20. CHECK: Verify that the bolt head will never protrude above the top of the insert. (IMPORTANT: If this check fails. STOP NOW and quickly remove the bolt before the glue cures. Go back to step 10 and drill the flat bottom hole slightly deeper (Drill 3). You may need a new bolt and you may have to e-make the scrapwood cam, too.)
21. Allow time for the glue to cure. 
22. Turn the board over and rotate the cam so that it extends beyond the front of the insert. Tape the cam down to the insert so it doesn't move.
23. (Drill 7, kinda) Hold Drill 7 next to the scrapwood cam. Wrap tape around the drill bit to mark the depth to match the scrapwood cam. 
24. (Drill 7) Drill a hole through the "bottom" of the scrapwood cam for the T-nut. Stop drilling when you reach the bottom of the insert, at the tape marker. If you drill slightly into the bottom of the insert, don't worry about it. Be sure the hole goes through the scrapwood cam.
25. Swing the scrapwood cam out of the way and look for the drill hole mark on the bottom of the insert. If there is no drill hole mark (really!), make sure the scrapwood cam is pointed forward and use the hammer and nail through the hole to make the mark.
26. Use the hammer to tap the T-nut in the bottom of the scrapwood cam.
27. (Drill 6) Swing the scrapwood cam out of the way and drill a hole through the bottom of the insert for the 1/4(#20) screw.
28. (Drill 8) Gently drill a countersink in the top of the insert for the 1/4(#20) flathead screw. The head must rest below the surface, but it must also rise up high enough to pinch and remove when you unscrew it. Drill a little bit at a time and test it. Swing the scrapwood cam out of the way and poke the bottom of screw with your finger to test it.
29. Remove the 1/4(#20) screw.
30. Rotate the scrapwood cam so that it is underneath the screw hole. Insert the 1/4(#20) screw. Wiggle the scrapwood cam to line up the T-nut and tighten the screw. Perform the following checks:
31. CHECK: Verify that the screw head is below the surface of the insert.
32. CHECK: Verify that the bolt head is below the surface of the insert.
33. Use the Sharpie marker to draw an arrow on the top of the bolt, pointing to the front of the insert plate.

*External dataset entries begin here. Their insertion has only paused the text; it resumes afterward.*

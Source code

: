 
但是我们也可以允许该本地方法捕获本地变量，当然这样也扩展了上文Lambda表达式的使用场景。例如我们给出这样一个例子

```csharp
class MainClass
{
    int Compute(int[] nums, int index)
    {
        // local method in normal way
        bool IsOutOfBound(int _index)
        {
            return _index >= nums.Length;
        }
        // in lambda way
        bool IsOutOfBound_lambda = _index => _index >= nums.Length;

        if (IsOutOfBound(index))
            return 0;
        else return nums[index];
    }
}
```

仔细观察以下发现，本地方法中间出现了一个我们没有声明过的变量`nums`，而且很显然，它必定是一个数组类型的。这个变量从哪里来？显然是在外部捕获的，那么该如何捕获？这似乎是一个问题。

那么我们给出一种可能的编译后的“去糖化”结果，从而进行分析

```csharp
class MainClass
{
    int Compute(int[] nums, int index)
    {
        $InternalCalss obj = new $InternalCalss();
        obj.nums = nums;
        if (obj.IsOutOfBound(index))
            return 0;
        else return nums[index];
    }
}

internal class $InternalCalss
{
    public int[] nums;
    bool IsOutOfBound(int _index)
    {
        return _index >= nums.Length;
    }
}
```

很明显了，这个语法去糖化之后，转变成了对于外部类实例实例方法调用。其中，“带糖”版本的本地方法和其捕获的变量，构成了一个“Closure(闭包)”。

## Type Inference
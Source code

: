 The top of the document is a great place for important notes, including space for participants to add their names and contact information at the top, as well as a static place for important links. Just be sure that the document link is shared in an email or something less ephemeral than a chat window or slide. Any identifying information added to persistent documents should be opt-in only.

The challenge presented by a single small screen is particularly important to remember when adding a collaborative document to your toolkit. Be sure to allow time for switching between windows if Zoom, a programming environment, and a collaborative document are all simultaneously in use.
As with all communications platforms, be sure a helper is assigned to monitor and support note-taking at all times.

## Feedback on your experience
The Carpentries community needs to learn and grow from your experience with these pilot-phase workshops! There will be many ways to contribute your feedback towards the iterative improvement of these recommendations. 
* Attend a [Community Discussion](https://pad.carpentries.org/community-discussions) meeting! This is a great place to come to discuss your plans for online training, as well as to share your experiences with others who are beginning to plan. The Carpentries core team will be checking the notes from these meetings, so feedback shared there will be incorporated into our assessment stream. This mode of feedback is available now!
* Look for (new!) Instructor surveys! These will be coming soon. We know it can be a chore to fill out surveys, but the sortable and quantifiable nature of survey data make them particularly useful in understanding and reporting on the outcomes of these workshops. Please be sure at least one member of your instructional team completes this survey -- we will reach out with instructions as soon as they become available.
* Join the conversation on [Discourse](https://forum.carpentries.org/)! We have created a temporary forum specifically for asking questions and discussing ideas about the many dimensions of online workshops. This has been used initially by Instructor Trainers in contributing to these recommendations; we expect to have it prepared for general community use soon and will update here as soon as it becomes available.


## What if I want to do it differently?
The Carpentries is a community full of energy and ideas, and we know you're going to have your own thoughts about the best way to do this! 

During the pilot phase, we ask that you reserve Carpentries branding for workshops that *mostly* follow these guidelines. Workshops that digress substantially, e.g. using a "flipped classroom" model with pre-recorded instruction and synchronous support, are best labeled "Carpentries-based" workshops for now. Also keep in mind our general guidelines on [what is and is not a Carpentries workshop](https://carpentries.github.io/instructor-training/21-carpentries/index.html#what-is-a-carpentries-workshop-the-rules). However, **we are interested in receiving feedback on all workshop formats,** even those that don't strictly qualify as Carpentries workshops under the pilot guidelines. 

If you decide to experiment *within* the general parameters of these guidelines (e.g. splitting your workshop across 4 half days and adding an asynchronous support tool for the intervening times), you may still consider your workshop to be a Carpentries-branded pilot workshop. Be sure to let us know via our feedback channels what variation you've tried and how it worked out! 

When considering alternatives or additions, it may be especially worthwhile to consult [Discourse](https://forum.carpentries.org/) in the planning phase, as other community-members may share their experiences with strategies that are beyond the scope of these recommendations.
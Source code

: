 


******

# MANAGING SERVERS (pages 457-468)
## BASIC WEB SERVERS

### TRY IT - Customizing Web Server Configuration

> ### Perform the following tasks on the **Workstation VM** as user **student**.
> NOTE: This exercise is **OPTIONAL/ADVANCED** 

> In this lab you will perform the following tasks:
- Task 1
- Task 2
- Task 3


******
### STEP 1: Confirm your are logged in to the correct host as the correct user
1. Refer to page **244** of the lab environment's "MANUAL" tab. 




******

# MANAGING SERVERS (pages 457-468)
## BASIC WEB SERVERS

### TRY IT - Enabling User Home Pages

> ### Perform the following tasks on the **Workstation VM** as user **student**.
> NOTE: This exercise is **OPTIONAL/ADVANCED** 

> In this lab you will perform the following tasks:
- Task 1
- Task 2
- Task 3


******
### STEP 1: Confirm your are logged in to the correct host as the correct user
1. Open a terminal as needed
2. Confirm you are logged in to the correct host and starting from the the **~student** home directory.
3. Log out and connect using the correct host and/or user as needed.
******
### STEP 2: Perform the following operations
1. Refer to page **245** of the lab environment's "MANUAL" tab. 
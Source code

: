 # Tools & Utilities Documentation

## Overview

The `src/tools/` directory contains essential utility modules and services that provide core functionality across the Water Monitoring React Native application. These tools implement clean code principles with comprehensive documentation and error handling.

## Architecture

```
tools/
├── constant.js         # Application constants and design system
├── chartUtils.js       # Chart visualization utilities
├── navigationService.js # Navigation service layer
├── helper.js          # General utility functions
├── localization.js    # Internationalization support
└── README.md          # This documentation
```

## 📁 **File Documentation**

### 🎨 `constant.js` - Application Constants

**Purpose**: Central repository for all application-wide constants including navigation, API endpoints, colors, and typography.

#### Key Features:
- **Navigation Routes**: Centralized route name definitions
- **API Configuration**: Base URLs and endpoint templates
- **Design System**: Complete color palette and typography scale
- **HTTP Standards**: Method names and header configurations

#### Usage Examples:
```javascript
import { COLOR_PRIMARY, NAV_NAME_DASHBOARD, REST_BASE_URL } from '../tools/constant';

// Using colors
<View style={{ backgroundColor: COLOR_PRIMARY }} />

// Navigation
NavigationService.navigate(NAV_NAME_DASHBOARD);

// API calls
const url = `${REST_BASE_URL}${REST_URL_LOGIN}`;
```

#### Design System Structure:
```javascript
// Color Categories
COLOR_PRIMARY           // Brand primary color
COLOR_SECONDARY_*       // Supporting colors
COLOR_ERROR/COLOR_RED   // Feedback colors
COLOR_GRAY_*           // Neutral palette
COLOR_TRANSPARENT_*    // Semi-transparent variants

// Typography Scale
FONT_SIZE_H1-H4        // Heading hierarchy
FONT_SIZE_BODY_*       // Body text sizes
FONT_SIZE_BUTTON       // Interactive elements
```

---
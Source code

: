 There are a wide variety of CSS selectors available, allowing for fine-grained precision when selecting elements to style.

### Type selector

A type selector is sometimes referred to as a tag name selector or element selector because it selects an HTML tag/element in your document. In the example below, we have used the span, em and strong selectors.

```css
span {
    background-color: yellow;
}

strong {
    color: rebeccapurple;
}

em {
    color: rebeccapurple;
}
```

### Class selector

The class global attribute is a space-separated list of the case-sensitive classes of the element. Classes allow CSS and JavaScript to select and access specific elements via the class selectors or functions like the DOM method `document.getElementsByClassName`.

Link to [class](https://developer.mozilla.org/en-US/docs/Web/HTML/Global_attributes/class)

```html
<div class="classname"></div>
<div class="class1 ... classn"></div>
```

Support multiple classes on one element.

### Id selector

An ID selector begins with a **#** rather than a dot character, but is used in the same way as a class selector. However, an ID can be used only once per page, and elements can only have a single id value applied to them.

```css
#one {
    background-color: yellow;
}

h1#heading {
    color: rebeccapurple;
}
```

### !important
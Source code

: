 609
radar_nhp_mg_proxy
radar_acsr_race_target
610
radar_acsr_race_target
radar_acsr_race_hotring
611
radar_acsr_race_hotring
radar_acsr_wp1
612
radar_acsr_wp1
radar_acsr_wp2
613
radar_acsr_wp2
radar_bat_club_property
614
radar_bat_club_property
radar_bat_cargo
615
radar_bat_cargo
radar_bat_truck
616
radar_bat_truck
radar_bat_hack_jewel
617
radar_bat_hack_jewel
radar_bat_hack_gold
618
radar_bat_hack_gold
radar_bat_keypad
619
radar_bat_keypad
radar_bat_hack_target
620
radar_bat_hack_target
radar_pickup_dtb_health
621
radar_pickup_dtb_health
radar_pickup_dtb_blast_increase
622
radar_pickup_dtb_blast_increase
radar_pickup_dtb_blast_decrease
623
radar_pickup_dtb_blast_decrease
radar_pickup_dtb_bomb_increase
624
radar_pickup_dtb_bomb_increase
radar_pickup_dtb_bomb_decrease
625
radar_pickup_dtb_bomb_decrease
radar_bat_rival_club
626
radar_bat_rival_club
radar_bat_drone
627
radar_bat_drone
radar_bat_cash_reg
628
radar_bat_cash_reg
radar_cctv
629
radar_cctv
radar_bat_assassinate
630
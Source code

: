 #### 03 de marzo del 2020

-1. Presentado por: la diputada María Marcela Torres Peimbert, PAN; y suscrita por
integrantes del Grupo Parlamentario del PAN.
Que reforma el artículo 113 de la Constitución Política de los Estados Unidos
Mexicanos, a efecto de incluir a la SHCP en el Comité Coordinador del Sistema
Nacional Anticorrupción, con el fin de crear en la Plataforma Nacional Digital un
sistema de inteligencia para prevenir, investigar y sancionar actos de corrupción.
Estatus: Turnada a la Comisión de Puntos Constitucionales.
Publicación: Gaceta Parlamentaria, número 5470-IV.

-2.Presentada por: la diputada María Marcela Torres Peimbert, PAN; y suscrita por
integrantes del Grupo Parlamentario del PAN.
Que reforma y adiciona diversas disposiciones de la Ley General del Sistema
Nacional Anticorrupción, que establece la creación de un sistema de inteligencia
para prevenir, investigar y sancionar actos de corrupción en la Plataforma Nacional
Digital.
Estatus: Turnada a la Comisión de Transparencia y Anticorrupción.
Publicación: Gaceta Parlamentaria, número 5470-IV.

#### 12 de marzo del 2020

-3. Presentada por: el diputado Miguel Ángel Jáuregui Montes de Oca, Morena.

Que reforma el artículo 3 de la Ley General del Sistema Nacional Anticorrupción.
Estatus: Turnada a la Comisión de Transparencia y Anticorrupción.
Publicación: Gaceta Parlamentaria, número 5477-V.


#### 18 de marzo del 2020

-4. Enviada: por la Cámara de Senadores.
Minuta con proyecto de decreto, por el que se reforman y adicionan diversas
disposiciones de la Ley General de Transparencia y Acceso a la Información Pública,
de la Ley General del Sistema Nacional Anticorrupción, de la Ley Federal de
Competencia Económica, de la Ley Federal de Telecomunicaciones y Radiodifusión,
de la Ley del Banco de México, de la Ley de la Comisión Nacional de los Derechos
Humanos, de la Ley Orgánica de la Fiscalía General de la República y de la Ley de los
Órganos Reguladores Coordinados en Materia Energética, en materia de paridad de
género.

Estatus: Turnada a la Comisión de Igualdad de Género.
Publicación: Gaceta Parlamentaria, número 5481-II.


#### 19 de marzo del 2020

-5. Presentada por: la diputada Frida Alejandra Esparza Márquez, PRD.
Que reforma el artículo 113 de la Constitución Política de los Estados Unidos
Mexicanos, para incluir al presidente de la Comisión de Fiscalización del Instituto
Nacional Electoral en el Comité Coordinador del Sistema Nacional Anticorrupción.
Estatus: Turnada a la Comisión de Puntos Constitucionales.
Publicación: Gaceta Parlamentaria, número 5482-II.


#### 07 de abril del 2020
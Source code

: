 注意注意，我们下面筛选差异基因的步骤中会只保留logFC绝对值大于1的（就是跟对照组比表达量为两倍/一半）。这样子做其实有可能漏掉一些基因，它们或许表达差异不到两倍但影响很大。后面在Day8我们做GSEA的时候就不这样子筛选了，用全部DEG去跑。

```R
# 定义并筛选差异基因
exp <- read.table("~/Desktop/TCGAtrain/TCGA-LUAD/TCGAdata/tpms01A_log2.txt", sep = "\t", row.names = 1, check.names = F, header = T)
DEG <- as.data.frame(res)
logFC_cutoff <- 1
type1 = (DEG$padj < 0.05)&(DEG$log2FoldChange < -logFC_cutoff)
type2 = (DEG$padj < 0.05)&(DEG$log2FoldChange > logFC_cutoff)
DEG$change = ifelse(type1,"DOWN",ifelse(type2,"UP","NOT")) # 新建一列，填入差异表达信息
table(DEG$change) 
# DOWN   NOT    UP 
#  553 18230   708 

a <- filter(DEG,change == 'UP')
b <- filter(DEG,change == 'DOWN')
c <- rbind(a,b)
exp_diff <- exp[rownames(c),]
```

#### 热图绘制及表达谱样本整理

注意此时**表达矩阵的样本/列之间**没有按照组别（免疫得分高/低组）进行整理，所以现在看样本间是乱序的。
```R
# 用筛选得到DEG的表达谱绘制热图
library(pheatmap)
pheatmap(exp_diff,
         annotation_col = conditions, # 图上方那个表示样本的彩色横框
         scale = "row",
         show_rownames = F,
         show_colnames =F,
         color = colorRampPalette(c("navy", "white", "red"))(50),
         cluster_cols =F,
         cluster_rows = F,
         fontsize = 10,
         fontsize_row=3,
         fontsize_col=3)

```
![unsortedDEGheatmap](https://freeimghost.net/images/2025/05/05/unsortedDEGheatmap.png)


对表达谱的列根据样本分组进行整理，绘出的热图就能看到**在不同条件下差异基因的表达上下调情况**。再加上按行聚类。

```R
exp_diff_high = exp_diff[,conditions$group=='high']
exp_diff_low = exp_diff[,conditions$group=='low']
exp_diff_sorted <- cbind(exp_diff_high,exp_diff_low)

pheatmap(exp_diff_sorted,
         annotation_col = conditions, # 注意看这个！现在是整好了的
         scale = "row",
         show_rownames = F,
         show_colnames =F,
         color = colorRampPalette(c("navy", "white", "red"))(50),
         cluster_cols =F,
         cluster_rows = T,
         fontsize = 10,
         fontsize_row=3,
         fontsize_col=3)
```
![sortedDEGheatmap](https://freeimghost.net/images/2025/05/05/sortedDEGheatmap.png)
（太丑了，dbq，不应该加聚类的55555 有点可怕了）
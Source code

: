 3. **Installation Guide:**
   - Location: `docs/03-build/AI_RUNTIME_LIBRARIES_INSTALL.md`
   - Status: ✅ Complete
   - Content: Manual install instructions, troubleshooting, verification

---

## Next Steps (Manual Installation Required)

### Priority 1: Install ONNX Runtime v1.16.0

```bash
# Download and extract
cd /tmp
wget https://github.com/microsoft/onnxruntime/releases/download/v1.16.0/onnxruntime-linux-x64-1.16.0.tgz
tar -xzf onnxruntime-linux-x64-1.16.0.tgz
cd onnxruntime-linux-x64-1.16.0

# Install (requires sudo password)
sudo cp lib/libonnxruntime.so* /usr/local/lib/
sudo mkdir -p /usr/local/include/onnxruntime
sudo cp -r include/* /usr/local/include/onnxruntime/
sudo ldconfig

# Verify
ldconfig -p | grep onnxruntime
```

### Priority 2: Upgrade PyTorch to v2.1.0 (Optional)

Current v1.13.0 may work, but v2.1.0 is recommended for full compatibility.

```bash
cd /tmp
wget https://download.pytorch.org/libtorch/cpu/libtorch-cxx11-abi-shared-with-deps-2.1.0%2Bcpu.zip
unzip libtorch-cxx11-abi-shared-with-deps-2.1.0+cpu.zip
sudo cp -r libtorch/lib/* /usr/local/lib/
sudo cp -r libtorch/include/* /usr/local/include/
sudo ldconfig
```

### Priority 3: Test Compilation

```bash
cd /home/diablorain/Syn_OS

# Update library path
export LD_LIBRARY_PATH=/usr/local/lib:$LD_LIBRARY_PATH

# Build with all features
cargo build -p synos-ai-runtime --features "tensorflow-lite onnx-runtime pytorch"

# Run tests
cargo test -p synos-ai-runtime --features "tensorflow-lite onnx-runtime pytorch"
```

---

This will help you align the cam when you can't see it.
34. Remove the 1/4(#20) screw.
35. Swing the cam out of the way and drop the insert into the saw. Adjust the set screws until the edges of the insert match the top of the table saw. 
36. Verify that the scrapwood cam will swing under the front of the table. Use your fingers or a socket to rotate the bolt until the arrow points to the front of the insert. If necessary, trim or sand the scrapwood cam to fit. 
37. Insert the 1/4(#20) screw and tighten it to lock down the table saw insert.
39. VERY IMOPORTANT CHECK: Use the finger hole to test that the insert is truly snug. It should not move at all. If it moves, don't use it; fix it until it doesn't. You may want to add a shim to the top of the scrapwood cam or check the set screws again.
38. Don proper safety gear. Make sure the blade is fully lowered. Stand off to one side and turn on the table saw. Wait for the blade to come up to full speed. Slowly and carefully raise the blade to create the zero clearance slot.


----------



## Tool Agnostic (Aug 13, 2017)

*INSTALLATION INSTRUCTIONS:*
0. Unplug the saw.
1. Remove the 1/4(#20) screw from the insert plate.
2. Use the bolt to rotate the cam out of the way.
3. Drop the insert plate in the table saw.
4. Check the edges and adjust the set screws if necessary.
5. Use the arrow on the bolt as a guide to align the cam.
6. insert the 1/4(#20) screw in the cam's T-nut and tighten it snug.
7. Pull on the finger hole to verify that the insert plate is locked down tight.

*REMOVAL INSTRUCTIONS:*
0. Unplug the saw.
1. Remove the 1/4(#20) screw from the insert plate.
2. Use the bolt to rotate the cam out of the way.
3. Pull on the finger hole to remove the insert.
4. Use the arrow on the bolt as a guide to align the cam.
5. insert the 1/4(#20) screw in the cam's T-nut to store it for the next time.


----------



## Tool Agnostic (Aug 13, 2017)

*THE CHALLENGE:*

I took the time to make this procedure for you. Your challenge is to step up and build it, then donate the $30 you would have spent to a worthy charity.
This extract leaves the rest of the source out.